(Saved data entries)
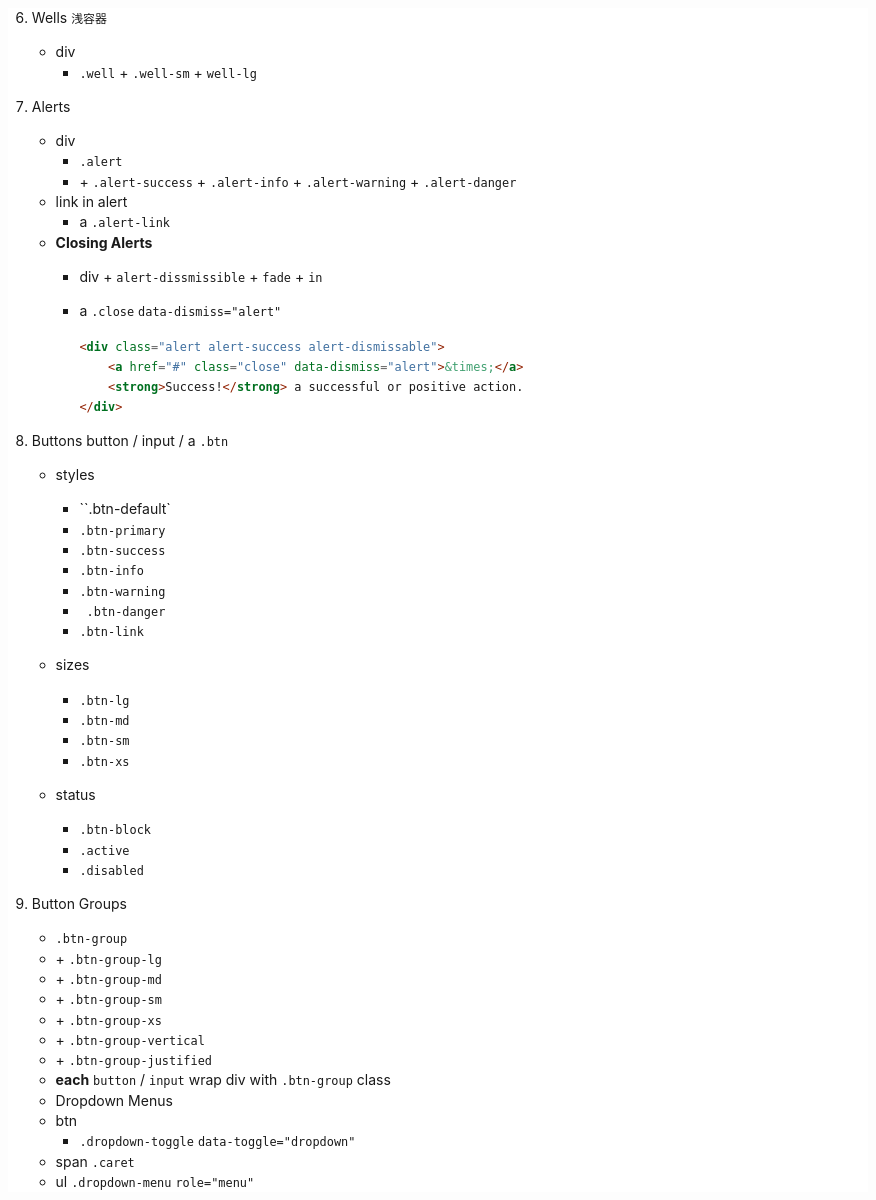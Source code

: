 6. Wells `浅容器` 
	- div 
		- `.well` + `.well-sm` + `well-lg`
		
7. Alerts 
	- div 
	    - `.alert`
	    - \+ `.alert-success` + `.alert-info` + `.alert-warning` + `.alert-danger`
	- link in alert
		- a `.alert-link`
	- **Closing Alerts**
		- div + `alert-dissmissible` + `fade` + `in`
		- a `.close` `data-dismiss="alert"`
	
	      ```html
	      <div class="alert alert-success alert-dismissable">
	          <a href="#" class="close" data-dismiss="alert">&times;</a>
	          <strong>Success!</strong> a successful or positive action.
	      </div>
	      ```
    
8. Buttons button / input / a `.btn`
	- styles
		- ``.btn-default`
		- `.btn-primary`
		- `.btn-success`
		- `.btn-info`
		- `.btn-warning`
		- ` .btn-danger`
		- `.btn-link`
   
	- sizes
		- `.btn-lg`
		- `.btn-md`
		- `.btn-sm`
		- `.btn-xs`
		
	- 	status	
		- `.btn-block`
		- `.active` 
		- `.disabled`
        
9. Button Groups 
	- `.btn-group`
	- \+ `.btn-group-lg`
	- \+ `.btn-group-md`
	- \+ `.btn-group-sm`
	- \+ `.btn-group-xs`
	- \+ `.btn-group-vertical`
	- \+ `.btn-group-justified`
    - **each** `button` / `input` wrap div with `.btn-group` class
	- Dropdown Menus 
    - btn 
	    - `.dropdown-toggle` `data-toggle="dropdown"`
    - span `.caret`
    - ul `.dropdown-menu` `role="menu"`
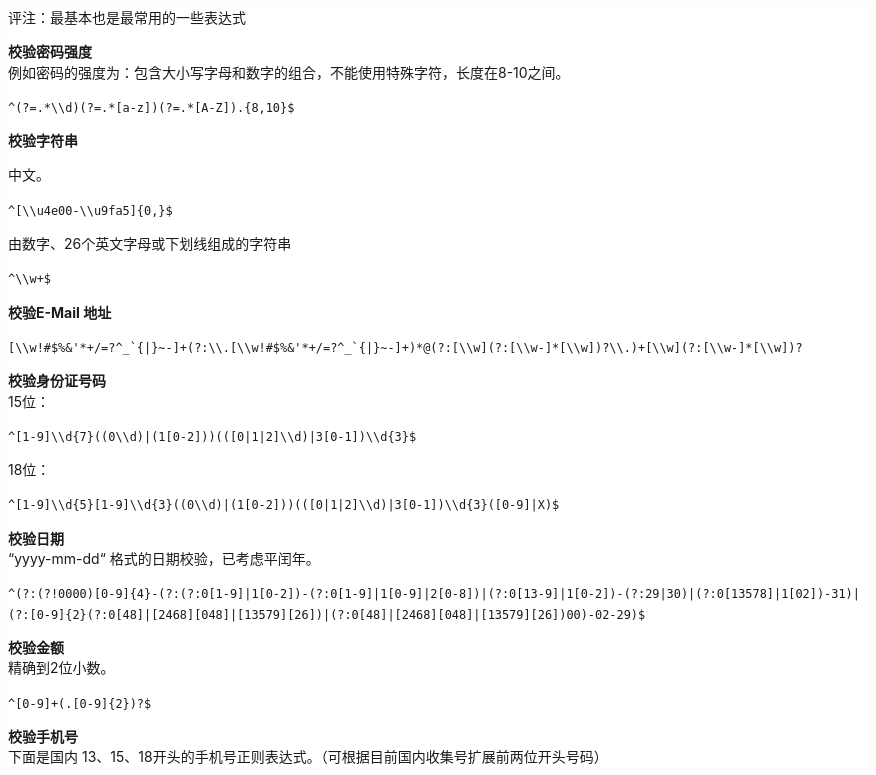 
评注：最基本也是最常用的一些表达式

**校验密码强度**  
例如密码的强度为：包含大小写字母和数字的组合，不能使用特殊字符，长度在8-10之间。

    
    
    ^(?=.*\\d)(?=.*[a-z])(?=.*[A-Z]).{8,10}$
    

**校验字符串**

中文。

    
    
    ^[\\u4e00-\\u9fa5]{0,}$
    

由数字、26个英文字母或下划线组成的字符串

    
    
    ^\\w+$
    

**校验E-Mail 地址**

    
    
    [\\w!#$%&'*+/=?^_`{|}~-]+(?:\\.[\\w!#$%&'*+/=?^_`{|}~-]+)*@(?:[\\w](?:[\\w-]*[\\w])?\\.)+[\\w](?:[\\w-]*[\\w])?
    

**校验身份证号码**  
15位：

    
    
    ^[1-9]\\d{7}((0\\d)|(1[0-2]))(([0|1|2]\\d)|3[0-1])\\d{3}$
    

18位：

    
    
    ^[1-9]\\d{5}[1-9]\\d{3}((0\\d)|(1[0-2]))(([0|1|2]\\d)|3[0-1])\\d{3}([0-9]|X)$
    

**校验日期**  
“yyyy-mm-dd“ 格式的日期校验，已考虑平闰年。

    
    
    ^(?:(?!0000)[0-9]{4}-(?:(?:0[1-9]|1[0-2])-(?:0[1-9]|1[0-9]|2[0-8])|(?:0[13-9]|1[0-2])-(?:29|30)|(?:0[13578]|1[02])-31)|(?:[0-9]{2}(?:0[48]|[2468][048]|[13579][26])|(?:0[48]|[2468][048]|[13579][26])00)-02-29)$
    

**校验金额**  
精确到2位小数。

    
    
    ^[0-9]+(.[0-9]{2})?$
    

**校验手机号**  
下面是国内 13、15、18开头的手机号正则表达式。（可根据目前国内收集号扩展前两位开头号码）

## WHAT TO DO
Give back every entry verbatim. No pictures belong in the copy.

## ANSWER BOX
Source code

: 6. Wells `浅容器` 
	- div 
		- `.well` + `.well-sm` + `well-lg`
		
7. Alerts 
	- div 
	    - `.alert`
	    - \+ `.alert-success` + `.alert-info` + `.alert-warning` + `.alert-danger`
	- link in alert
		- a `.alert-link`
	- **Closing Alerts**
		- div + `alert-dissmissible` + `fade` + `in`
		- a `.close` `data-dismiss="alert"`
	
	      ```html
	      <div class="alert alert-success alert-dismissable">
	          <a href="#" class="close" data-dismiss="alert">&times;</a>
	          <strong>Success!</strong> a successful or positive action.
	      </div>
	      ```
    
8. Buttons button / input / a `.btn`
	- styles
		- ``.btn-default`
		- `.btn-primary`
		- `.btn-success`
		- `.btn-info`
		- `.btn-warning`
		- ` .btn-danger`
		- `.btn-link`
   
	- sizes
		- `.btn-lg`
		- `.btn-md`
		- `.btn-sm`
		- `.btn-xs`
		
	- 	status	
		- `.btn-block`
		- `.active` 
		- `.disabled`
        
9. Button Groups 
	- `.btn-group`
	- \+ `.btn-group-lg`
	- \+ `.btn-group-md`
	- \+ `.btn-group-sm`
	- \+ `.btn-group-xs`
	- \+ `.btn-group-vertical`
	- \+ `.btn-group-justified`
    - **each** `button` / `input` wrap div with `.btn-group` class
	- Dropdown Menus 
    - btn 
	    - `.dropdown-toggle` `data-toggle="dropdown"`
    - span `.caret`
    - ul `.dropdown-menu` `role="menu"`
评注：最基本也是最常用的一些表达式

**校验密码强度**  
例如密码的强度为：包含大小写字母和数字的组合，不能使用特殊字符，长度在8-10之间。

    
    
    ^(?=.*\\d)(?=.*[a-z])(?=.*[A-Z]).{8,10}$
    

**校验字符串**

中文。

    
    
    ^[\\u4e00-\\u9fa5]{0,}$
    

由数字、26个英文字母或下划线组成的字符串

    
    
    ^\\w+$
    

**校验E-Mail 地址**

    
    
    [\\w!#$%&'*+/=?^_`{|}~-]+(?:\\.[\\w!#$%&'*+/=?^_`{|}~-]+)*@(?:[\\w](?:[\\w-]*[\\w])?\\.)+[\\w](?:[\\w-]*[\\w])?
    

**校验身份证号码**  
15位：

    
    
    ^[1-9]\\d{7}((0\\d)|(1[0-2]))(([0|1|2]\\d)|3[0-1])\\d{3}$
    

18位：

    
    
    ^[1-9]\\d{5}[1-9]\\d{3}((0\\d)|(1[0-2]))(([0|1|2]\\d)|3[0-1])\\d{3}([0-9]|X)$
    

**校验日期**  
“yyyy-mm-dd“ 格式的日期校验，已考虑平闰年。

    
    
    ^(?:(?!0000)[0-9]{4}-(?:(?:0[1-9]|1[0-2])-(?:0[1-9]|1[0-9]|2[0-8])|(?:0[13-9]|1[0-2])-(?:29|30)|(?:0[13578]|1[02])-31)|(?:[0-9]{2}(?:0[48]|[2468][048]|[13579][26])|(?:0[48]|[2468][048]|[13579][26])00)-02-29)$
    

**校验金额**  
精确到2位小数。

    
    
    ^[0-9]+(.[0-9]{2})?$
    

**校验手机号**  
下面是国内 13、15、18开头的手机号正则表达式。（可根据目前国内收集号扩展前两位开头号码）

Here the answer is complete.